• _Task instructions_: Among the entries that follow, how many lines contain the string "MailChimp"? Answer with that number only.
(Input records Opens)
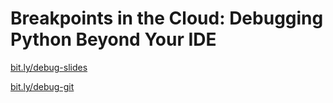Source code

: # Breakpoints in the Cloud: Debugging Python Beyond Your IDE

[bit.ly/debug-slides](https://bit.ly/debug-slides)

[bit.ly/debug-git](https://bit.ly/debug-git)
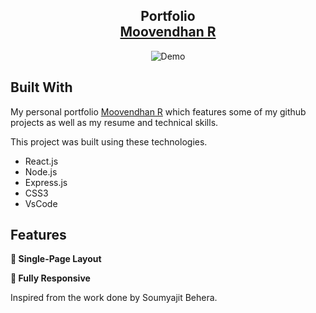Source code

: <h2 align="center">
  Portfolio<br/>
  <a href="https://github.com/MoovendhanR/Moovendhan-portfolio" target="_blank">Moovendhan R</a>
</h2>
<div align="center">
  <img alt="Demo" src="https://user-images.githubusercontent.com/87975437/166817055-09eda641-fbdf-402d-a7ac-13a15b486b74.png" />
</div>


## Built With


My personal portfolio <a href="http://moovendhan-portfolio.vercel.app/" target="_blank">Moovendhan R</a> which features some of my github projects as well as my resume and technical skills.<br/>

This project was built using these technologies.

- React.js
- Node.js
- Express.js
- CSS3
- VsCode


## Features

**📖 Single-Page Layout**

**📱 Fully Responsive**

Inspired from the work done by Soumyajit Behera.
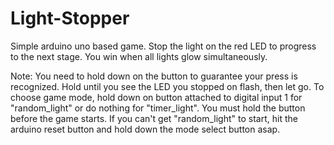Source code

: # Light-Stopper
Simple arduino uno based game. Stop the light on the red LED to progress to the next stage. You win when all lights glow simultaneously. 

Note: You need to hold down on the button to guarantee your press is recognized. Hold until you see the LED you stopped on flash, then let go. To choose game mode, hold down on button attached to digital input 1 for "random_light" or do nothing for "timer_light". You must hold the button before the game starts. If you can't get "random_light" to start, hit the arduino reset button and hold down the mode select button asap.
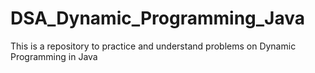 # DSA_Dynamic_Programming_Java
This is a repository to practice and understand problems on Dynamic Programming in Java
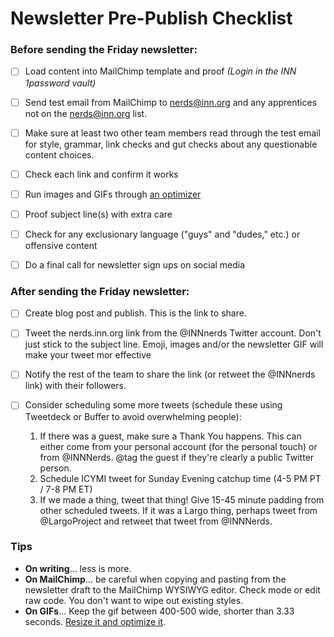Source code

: # Newsletter Pre-Publish Checklist

### Before sending the Friday newsletter:

- [ ] Load content into MailChimp template and proof *(Login in the INN 1password vault)*

- [ ] Send test email from MailChimp to [nerds@inn.org](mailto:nerds@inn.org) and any apprentices not on the nerds@inn.org list.

- [ ] Make sure at least two other team members read through the test email for style, grammar, link checks and gut checks about any questionable content choices.

- [ ] Check each link and confirm it works

- [ ] Run images and GIFs through [an optimizer](http://ezgif.com/optimize)

- [ ] Proof subject line(s) with extra care

- [ ] Check for any exclusionary language ("guys" and "dudes," etc.) or offensive content

- [ ] Do a final call for newsletter sign ups on social media

### After sending the Friday newsletter:

- [ ] Create blog post and publish. This is the link to share.

- [ ] Tweet the nerds.inn.org link from the @INNnerds Twitter account. Don't just stick to the subject line. Emoji, images and/or the newsletter GIF will make your tweet mor effective

- [ ] Notify the rest of the team to share the link (or retweet the @INNnerds link) with their followers.

- [ ] Consider scheduling some more tweets (schedule these using Tweetdeck or Buffer to avoid overwhelming people):
  1. If there was a guest, make sure a Thank You happens. This can either come from your personal account (for the personal touch) or from @INNNerds. @tag the guest if they're clearly a public Twitter person.
  2. Schedule ICYMI tweet for Sunday Evening catchup time (4-5 PM PT / 7-8 PM ET)
  3. If we made a thing, tweet that thing! Give 15-45 minute padding from other scheduled tweets. If it was a Largo thing, perhaps tweet from @LargoProject and retweet that tweet from @INNNerds.

### Tips
- **On writing**... less is more.
- **On MailChimp**... be careful when copying and pasting from the newsletter draft to the MailChimp WYSIWYG editor. Check mode or edit raw code. You don't want to wipe out existing styles.
- **On GIFs**... Keep the gif between 400-500 wide, shorter than 3.33 seconds. [Resize it and optimize it](http://ezgif.com/optimize).
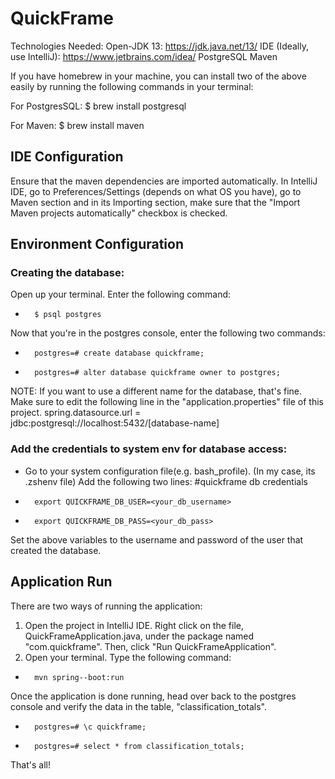 # QuickFrame

Technologies Needed:
Open-JDK 13: https://jdk.java.net/13/ 
IDE (Ideally, use IntelliJ): https://www.jetbrains.com/idea/
PostgreSQL
Maven

If you have homebrew in your machine, you can install two of the above easily by running the following commands in your terminal:

For PostgresSQL:
$ brew install postgresql

For Maven:
$ brew install maven

## IDE Configuration
Ensure that the maven dependencies are imported automatically.
In IntelliJ IDE, go to Preferences/Settings (depends on what OS you have), go to Maven section and in its Importing section, make sure that the "Import Maven projects automatically" checkbox is checked.

## Environment Configuration
### Creating the database:
Open up your terminal. Enter the following command:
-       $ psql postgres

Now that you're in the postgres console, enter the following two commands:
-       postgres=# create database quickframe;
-       postgres=# alter database quickframe owner to postgres;

NOTE: If you want to use a different name for the database, that's fine. Make sure to edit the following line in the "application.properties" file of this project.
spring.datasource.url = jdbc:postgresql://localhost:5432/[database-name]

### Add the credentials to system env for database access:
- Go to your system configuration file(e.g. bash_profile). (In my case, its .zshenv file)
Add the following two lines:
#quickframe db credentials
-       export QUICKFRAME_DB_USER=<your_db_username>
-       export QUICKFRAME_DB_PASS=<your_db_pass>

Set the above variables to the username and password of the user that created the database.

## Application Run
There are two ways of running the application:
1. Open the project in IntelliJ IDE. Right click on the file, QuickFrameApplication.java, under the package named "com.quickframe". Then, click "Run QuickFrameApplication".
2. Open your terminal. 
     Type the following command:
-       mvn spring--boot:run

Once the application is done running, head over back to the postgres console and verify the data in the table, "classification_totals".
-       postgres=# \c quickframe;
-       postgres=# select * from classification_totals;

That's all!
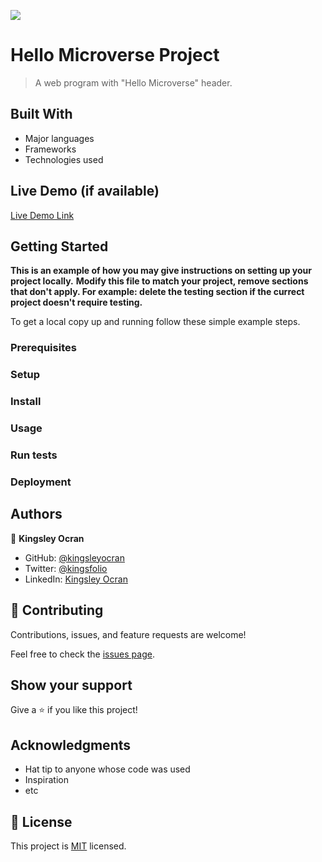 ![](https://img.shields.io/badge/Microverse-blueviolet)

# Hello Microverse Project

> A web program with "Hello Microverse" header.


## Built With

- Major languages
- Frameworks
- Technologies used

## Live Demo (if available)

[Live Demo Link](https://livedemo.com)


## Getting Started

**This is an example of how you may give instructions on setting up your project locally.**
**Modify this file to match your project, remove sections that don't apply. For example: delete the testing section if the currect project doesn't require testing.**


To get a local copy up and running follow these simple example steps.

### Prerequisites

### Setup

### Install

### Usage

### Run tests

### Deployment



## Authors

👤 **Kingsley Ocran**

- GitHub: [@kingsleyocran](https://github.com/kingsleyocran)
- Twitter: [@kingsfolio](https://twitter.com/kingsfolio)
- LinkedIn: [Kingsley Ocran](https://www.linkedin.com/in/kingsley-ocran-9909a3186/)

## 🤝 Contributing

Contributions, issues, and feature requests are welcome!

Feel free to check the [issues page](../../issues/).

## Show your support

Give a ⭐️ if you like this project!

## Acknowledgments

- Hat tip to anyone whose code was used
- Inspiration
- etc

## 📝 License

This project is [MIT](./MIT.md) licensed.

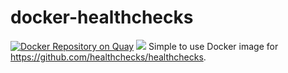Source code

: # docker-healthchecks
[![Docker Repository on Quay](https://quay.io/repository/galexrt/healthchecks/status "Docker Repository on Quay")](https://quay.io/repository/galexrt/healthchecks)
[![](https://images.microbadger.com/badges/image/galexrt/healthchecks.svg)](https://microbadger.com/images/galexrt/healthchecks "Get your own image badge on microbadger.com")
Simple to use Docker image for https://github.com/healthchecks/healthchecks.

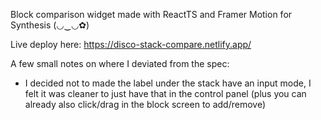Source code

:Block comparison widget made with ReactTS and Framer Motion for Synthesis (◡‿◡✿) 

Live deploy here: https://disco-stack-compare.netlify.app/

A few small notes on where I deviated from the spec: 

- I decided not to made the label under the stack have an input mode, I felt it was cleaner to just have that in the control panel (plus you can already also click/drag in the block screen to add/remove)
(Input records Closes)
• _Exercise response_: 3